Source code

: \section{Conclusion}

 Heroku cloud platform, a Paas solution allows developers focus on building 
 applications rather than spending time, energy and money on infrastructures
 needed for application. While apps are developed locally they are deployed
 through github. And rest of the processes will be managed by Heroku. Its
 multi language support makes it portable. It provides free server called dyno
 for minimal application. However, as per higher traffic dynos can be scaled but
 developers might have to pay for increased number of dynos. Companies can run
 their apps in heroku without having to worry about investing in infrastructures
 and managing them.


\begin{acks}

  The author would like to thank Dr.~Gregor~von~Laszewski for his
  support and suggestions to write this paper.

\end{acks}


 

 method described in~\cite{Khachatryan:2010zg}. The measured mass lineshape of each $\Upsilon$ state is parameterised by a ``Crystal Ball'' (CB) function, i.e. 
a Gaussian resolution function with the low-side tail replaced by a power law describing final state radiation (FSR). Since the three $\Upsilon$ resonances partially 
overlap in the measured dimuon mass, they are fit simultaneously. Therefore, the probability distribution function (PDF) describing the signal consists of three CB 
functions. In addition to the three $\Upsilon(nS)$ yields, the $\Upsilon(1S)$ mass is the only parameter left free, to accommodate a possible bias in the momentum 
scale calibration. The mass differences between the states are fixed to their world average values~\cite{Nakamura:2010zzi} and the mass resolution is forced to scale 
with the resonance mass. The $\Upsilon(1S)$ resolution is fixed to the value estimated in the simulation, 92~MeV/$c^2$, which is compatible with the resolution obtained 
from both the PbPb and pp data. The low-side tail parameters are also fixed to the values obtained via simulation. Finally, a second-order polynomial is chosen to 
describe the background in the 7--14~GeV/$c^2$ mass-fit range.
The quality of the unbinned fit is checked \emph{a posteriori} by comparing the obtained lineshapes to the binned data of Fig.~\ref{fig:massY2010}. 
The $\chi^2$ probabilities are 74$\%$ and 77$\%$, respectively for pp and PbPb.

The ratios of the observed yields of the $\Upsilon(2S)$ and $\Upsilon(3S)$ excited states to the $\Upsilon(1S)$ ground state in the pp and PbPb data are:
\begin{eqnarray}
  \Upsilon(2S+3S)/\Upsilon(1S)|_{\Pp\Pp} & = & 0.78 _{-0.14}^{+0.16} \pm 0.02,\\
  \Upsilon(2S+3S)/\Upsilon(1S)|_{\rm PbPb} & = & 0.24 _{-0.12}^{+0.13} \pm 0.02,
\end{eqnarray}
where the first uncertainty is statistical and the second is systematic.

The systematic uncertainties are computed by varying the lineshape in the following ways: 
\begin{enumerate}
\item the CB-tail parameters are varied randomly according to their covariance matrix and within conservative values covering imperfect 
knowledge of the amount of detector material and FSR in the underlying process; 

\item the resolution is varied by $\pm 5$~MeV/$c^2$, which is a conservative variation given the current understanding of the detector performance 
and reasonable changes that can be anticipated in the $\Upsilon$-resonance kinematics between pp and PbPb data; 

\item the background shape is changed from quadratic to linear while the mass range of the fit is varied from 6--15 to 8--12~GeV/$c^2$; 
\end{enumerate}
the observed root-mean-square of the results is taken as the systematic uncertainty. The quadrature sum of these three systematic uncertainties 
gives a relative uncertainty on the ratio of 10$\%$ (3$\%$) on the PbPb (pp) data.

* * * *

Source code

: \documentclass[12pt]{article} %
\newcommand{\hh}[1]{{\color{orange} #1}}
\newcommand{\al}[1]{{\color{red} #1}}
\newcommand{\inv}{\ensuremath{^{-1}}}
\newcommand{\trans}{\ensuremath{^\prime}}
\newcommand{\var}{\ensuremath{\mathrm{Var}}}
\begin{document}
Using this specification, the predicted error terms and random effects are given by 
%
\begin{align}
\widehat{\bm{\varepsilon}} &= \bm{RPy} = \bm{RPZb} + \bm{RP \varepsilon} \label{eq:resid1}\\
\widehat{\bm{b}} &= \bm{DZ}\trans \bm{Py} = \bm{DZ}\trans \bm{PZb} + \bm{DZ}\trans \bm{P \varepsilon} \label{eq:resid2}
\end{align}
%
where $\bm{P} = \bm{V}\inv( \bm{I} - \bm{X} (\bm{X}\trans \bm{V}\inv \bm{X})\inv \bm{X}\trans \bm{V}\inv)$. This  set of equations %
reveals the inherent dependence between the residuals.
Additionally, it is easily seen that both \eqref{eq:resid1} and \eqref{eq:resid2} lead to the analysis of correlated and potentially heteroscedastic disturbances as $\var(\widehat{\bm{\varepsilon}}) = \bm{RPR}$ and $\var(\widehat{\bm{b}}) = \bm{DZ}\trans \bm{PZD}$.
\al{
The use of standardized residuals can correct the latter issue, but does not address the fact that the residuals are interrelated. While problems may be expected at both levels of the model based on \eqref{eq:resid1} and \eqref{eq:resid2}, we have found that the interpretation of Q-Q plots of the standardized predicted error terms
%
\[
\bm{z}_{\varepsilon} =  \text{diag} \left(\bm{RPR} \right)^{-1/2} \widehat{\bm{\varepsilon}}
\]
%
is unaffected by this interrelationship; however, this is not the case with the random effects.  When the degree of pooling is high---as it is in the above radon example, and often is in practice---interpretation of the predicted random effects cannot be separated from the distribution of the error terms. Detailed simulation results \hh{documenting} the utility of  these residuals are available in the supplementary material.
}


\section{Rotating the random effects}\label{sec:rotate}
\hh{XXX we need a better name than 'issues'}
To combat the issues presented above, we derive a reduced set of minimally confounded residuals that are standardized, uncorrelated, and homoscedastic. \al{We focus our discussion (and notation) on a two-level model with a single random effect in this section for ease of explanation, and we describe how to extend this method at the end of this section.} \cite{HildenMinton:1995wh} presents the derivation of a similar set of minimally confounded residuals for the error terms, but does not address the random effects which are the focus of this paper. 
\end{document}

* * * *

◆ **Try it**:
Where a line of the listing includes the word "begin", it counts; say how many such lines there are and nothing more.

◆ **Solved exercise**:
5